The static libraries are stored in xgboost/lib/xgboost.a, xgboost/build/rabit/librabit.a, xgboost/build/dmlc-core/libdmlc.a, respectively.

Create a directory of xgboost_static under the working directory of the project, and copy the header files as well as built libraries to the folder.

cd path_to/DolphinDBPlugin/xgboost
mkdir xgboost_static
cp path_to/xgboost/lib/xgboost.a xgboost_static/lib
cp path_to/xgboost/build/rabit/librabit.a xgboost_static/lib
cp path_to/xgboost/build/dmlc-core/libdmlc.a xgboost_static/lib
cp -r path_to/xgboost/include xgboost_static

Note: please replace the "path_to" in the above script with the plugin directory.

  • Compile XGBoost plugin

Compile with CMakeLists

mkdir build
cd build
cmake .. -DLIBDOLPHINDB=path_to_libDolphinDB
make

Note: please replace the "path_to_libDolphinDB" in the above script with the path of DolphinDB server. If the file libDolphinDB.so is included in the g++ search path, then LIBDOLPHINDB is not required.

Compile on Windows

Note: Currently the XGBoost plugin for Windows only supports DolphinDB server (JIT). It is recommended to compile with 8.1.0-posix version of MinGW-w64.

  • Build a static library

(1) Download XGBoost 1.2.0 from GitHub:

git clone -b release_1.2.0 https://github.com/dmlc/xgboost.git
git submodule update --init --recursive

(2) Build dynamic and static libraries with CMake

cd xgboost
mkdir build
cd build
cmake .. -G "MinGW Makefiles"
make

The libraries are stored in xgboost/lib/xgboost.dll, xgboost/build/rabit/libr abit.a, xgboost/build/dmlc-core/libdmlc.a, respectively.
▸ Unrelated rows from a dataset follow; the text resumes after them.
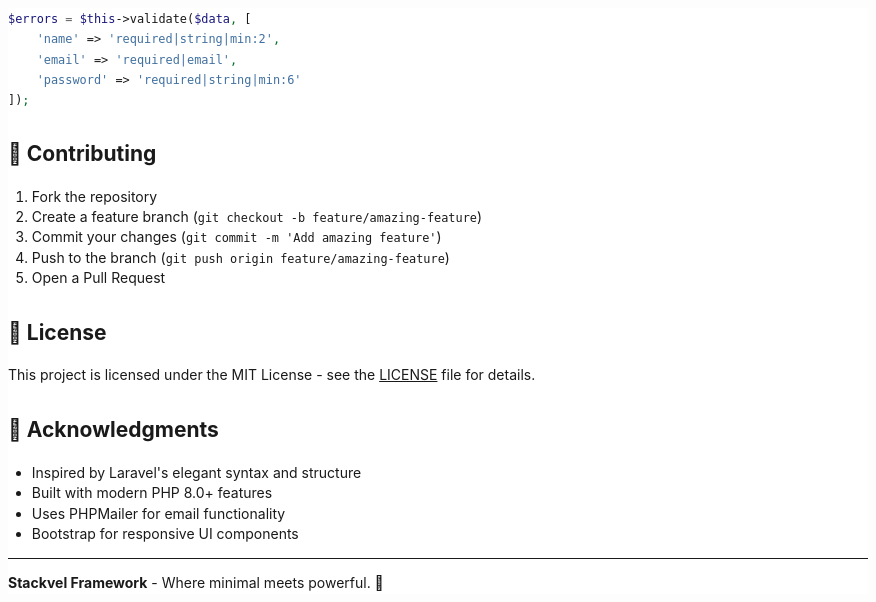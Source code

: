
 ```php
$errors = $this->validate($data, [
    'name' => 'required|string|min:2',
    'email' => 'required|email',
    'password' => 'required|string|min:6'
]);
```

## 🤝 Contributing

1. Fork the repository
2. Create a feature branch (`git checkout -b feature/amazing-feature`)
3. Commit your changes (`git commit -m 'Add amazing feature'`)
4. Push to the branch (`git push origin feature/amazing-feature`)
5. Open a Pull Request

## 📄 License

This project is licensed under the MIT License - see the [LICENSE](LICENSE) file for details.


## 🙏 Acknowledgments

- Inspired by Laravel's elegant syntax and structure
- Built with modern PHP 8.0+ features
- Uses PHPMailer for email functionality
- Bootstrap for responsive UI components

---

**Stackvel Framework** - Where minimal meets powerful. 🚀 

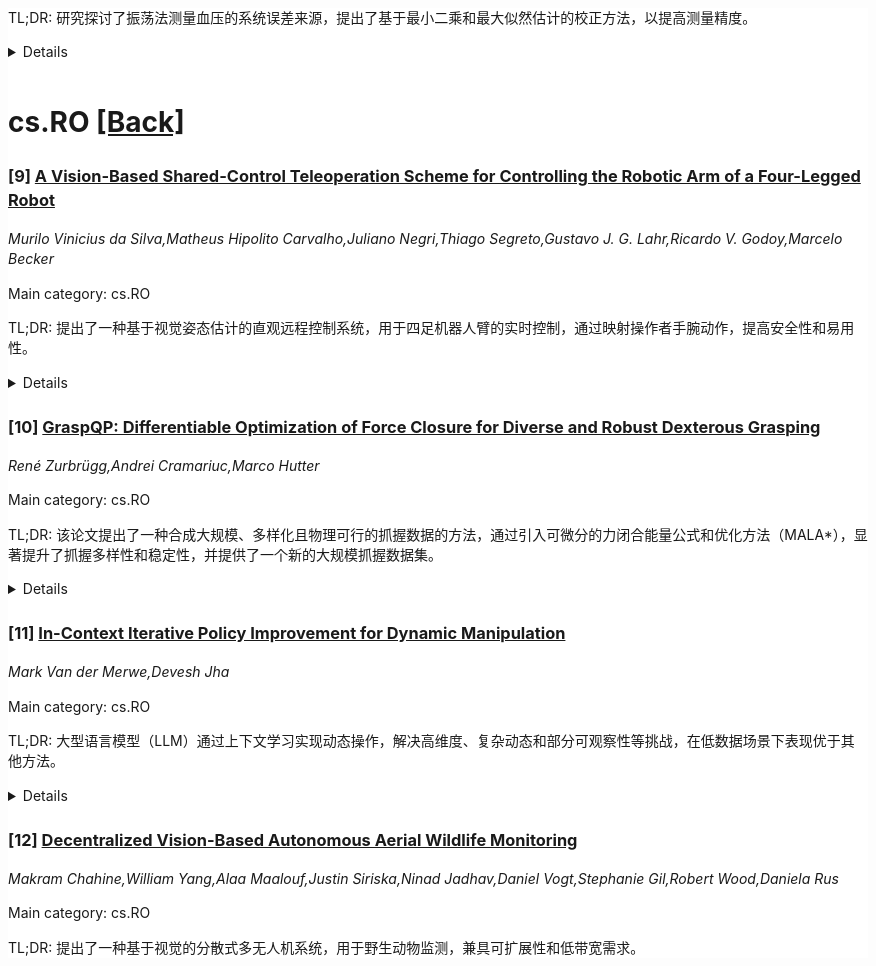 TL;DR: 研究探讨了振荡法测量血压的系统误差来源，提出了基于最小二乘和最大似然估计的校正方法，以提高测量精度。


<details><summary>Details</summary></details>


<div id='cs.RO'></div>

# cs.RO [[Back]](#toc)

### [9] [A Vision-Based Shared-Control Teleoperation Scheme for Controlling the Robotic Arm of a Four-Legged Robot](https://arxiv.org/abs/2508.14994)
*Murilo Vinicius da Silva,Matheus Hipolito Carvalho,Juliano Negri,Thiago Segreto,Gustavo J. G. Lahr,Ricardo V. Godoy,Marcelo Becker*

Main category: cs.RO

TL;DR: 提出了一种基于视觉姿态估计的直观远程控制系统，用于四足机器人臂的实时控制，通过映射操作者手腕动作，提高安全性和易用性。


<details><summary>Details</summary></details>


### [10] [GraspQP: Differentiable Optimization of Force Closure for Diverse and Robust Dexterous Grasping](https://arxiv.org/abs/2508.15002)
*René Zurbrügg,Andrei Cramariuc,Marco Hutter*

Main category: cs.RO

TL;DR: 该论文提出了一种合成大规模、多样化且物理可行的抓握数据的方法，通过引入可微分的力闭合能量公式和优化方法（MALA*），显著提升了抓握多样性和稳定性，并提供了一个新的大规模抓握数据集。


<details><summary>Details</summary></details>


### [11] [In-Context Iterative Policy Improvement for Dynamic Manipulation](https://arxiv.org/abs/2508.15021)
*Mark Van der Merwe,Devesh Jha*

Main category: cs.RO

TL;DR: 大型语言模型（LLM）通过上下文学习实现动态操作，解决高维度、复杂动态和部分可观察性等挑战，在低数据场景下表现优于其他方法。


<details><summary>Details</summary></details>


### [12] [Decentralized Vision-Based Autonomous Aerial Wildlife Monitoring](https://arxiv.org/abs/2508.15038)
*Makram Chahine,William Yang,Alaa Maalouf,Justin Siriska,Ninad Jadhav,Daniel Vogt,Stephanie Gil,Robert Wood,Daniela Rus*

Main category: cs.RO

TL;DR: 提出了一种基于视觉的分散式多无人机系统，用于野生动物监测，兼具可扩展性和低带宽需求。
Please note that the static files for Linux system are stored under the directory of xgboost_static provided by DolphinDB. For Windows users, please first delete the files under the folder, and then copy the relevant header files and static libraries built above to the folder. See the following code:

cd path_to/DolphinDBPlugin/xgboost
mkdir xgboost_static
cp path_to/xgboost/lib/xgboost.dll xgboost_static/lib
cp path_to/xgboost/build/rabit/librabit.a xgboost_static/lib
cp path_to/xgboost/build/dmlc-core/libdmlc.a xgboost_static/lib
cp -r path_to/xgboost/include xgboost_static

Note: please replace the "path_to" in the above script with the plugin directory.

  • Compile XGBoost Plugin

Compile with CMakeLists:

mkdir build
cd build
cmake .. -G "MinGW Makefiles" -DLIBDOLPHINDB=path_to_libDolphinDB
make

Note: please replace the "path_to_libDolphinDB" in the above script with the server directory. If the file libDolphinDB.dll is in the library search path, it is not necessary to specify LIBDOLPHINDB.

After compiling the plugin, please copy the following dependencies to the sibling directory of libPluginXgboost.dll.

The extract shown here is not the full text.